Data items
********************

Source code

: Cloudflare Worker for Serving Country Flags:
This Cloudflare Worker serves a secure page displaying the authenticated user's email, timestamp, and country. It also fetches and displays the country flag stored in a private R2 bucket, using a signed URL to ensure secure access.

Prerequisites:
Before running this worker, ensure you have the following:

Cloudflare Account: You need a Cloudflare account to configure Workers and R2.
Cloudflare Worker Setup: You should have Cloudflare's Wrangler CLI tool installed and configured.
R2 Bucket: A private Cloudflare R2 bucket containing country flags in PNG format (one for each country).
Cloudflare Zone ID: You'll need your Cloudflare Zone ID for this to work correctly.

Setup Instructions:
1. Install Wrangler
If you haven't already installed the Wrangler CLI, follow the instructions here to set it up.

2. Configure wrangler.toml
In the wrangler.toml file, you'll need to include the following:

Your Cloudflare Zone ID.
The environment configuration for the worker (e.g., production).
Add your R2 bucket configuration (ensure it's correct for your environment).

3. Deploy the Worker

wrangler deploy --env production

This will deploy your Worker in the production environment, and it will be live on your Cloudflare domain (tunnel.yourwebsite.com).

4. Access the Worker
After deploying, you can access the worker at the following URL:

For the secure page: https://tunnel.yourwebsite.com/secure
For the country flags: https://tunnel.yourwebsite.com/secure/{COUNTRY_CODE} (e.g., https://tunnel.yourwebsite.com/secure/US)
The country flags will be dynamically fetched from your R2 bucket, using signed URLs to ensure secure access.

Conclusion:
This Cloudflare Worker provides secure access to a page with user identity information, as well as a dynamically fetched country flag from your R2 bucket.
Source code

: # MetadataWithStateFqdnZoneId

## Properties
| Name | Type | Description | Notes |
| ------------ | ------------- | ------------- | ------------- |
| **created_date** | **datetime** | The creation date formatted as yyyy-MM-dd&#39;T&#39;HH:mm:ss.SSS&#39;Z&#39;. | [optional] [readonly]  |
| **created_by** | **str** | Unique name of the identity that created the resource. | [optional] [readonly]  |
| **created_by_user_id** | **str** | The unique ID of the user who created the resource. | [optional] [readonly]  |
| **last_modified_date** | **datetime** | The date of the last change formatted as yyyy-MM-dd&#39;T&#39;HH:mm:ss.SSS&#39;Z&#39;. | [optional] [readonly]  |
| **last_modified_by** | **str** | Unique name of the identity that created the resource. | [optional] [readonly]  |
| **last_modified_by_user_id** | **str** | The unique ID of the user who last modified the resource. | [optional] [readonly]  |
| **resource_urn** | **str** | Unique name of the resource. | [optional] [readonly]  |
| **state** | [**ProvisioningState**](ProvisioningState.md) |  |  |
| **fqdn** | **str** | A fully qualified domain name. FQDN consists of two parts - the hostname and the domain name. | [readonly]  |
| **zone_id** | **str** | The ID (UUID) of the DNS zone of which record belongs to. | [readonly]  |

********************

ACTION ITEM — Wherever the string "will" appears in the records, copy the whole line.

SOLVED PROBLEM —
This will deploy your Worker in the production environment, and it will be live on your Cloudflare domain (tunnel.yourwebsite.com).
The country flags will be dynamically fetched from your R2 bucket, using signed URLs to ensure secure access.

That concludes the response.